• [Exercise]: The response must contain every line from the records below that has "中的单词按照初始位置排序".
[[ Provided material open ]]
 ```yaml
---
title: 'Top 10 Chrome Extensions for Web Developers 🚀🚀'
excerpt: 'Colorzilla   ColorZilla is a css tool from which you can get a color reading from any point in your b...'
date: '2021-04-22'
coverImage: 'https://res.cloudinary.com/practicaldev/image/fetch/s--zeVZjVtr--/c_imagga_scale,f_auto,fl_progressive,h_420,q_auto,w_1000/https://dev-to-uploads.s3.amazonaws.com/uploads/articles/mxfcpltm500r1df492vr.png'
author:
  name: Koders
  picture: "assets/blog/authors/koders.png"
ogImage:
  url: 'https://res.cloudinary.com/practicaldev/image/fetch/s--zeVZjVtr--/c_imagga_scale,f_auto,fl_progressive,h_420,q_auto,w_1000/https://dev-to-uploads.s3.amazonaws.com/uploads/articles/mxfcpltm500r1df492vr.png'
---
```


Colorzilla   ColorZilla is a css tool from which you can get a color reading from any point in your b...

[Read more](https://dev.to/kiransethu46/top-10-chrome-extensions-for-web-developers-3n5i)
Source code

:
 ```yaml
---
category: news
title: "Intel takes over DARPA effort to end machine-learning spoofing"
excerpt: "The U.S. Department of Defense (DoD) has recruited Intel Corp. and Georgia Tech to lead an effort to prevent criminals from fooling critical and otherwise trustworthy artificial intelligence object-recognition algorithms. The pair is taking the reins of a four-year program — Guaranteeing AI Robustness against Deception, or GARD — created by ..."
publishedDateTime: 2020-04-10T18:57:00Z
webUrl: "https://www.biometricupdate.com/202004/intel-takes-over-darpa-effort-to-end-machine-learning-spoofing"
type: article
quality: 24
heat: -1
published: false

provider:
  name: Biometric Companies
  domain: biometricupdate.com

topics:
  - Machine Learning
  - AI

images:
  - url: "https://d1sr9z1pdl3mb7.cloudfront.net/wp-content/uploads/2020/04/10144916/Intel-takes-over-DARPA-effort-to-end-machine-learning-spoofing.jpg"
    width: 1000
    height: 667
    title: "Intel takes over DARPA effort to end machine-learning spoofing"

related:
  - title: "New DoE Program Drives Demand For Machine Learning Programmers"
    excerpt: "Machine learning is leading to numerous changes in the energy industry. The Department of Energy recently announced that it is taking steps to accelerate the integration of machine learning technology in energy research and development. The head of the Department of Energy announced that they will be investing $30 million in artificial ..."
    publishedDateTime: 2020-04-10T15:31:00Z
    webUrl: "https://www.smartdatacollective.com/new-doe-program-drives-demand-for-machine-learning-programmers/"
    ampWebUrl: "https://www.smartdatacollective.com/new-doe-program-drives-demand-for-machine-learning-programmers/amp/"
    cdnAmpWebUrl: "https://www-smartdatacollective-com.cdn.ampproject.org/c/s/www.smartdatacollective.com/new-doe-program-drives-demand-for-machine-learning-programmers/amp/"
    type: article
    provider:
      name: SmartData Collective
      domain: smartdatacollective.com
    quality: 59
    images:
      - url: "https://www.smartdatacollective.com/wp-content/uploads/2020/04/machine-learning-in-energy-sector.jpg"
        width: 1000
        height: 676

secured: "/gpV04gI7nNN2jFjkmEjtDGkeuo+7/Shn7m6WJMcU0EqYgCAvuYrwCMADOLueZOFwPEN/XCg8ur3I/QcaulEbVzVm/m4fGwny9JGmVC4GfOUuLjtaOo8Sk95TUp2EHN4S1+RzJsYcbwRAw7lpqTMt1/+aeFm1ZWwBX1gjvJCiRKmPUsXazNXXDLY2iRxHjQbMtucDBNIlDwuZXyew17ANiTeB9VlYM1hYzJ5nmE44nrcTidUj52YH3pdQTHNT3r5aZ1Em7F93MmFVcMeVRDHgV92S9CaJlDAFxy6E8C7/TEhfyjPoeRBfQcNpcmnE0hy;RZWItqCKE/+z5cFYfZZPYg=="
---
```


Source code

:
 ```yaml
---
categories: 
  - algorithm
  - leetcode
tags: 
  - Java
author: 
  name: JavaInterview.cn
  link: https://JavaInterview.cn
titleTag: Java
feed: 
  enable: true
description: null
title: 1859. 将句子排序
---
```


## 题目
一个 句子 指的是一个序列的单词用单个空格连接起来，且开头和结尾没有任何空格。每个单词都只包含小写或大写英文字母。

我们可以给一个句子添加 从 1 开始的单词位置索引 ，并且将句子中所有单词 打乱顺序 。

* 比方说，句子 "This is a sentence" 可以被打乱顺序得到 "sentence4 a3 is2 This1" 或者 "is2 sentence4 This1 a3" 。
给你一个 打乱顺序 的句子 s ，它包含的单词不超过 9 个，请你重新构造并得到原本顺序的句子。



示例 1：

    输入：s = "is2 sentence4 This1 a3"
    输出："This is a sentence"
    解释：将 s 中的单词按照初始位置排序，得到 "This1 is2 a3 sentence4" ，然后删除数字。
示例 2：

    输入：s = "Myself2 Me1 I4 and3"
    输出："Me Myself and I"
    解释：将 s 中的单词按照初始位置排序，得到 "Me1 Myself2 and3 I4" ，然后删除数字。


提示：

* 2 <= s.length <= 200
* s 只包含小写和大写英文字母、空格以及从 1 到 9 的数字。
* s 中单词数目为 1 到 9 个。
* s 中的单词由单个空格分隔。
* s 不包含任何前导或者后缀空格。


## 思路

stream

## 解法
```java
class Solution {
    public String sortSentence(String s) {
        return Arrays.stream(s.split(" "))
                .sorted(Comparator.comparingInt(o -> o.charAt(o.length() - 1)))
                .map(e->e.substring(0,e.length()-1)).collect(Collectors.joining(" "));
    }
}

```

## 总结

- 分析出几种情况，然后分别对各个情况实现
[[ Provided material closed ]]
• [Reply]:
    解释：将 s 中的单词按照初始位置排序，得到 "This1 is2 a3 sentence4" ，然后删除数字。
    解释：将 s 中的单词按照初始位置排序，得到 "Me1 Myself2 and3 I4" ，然后删除数字。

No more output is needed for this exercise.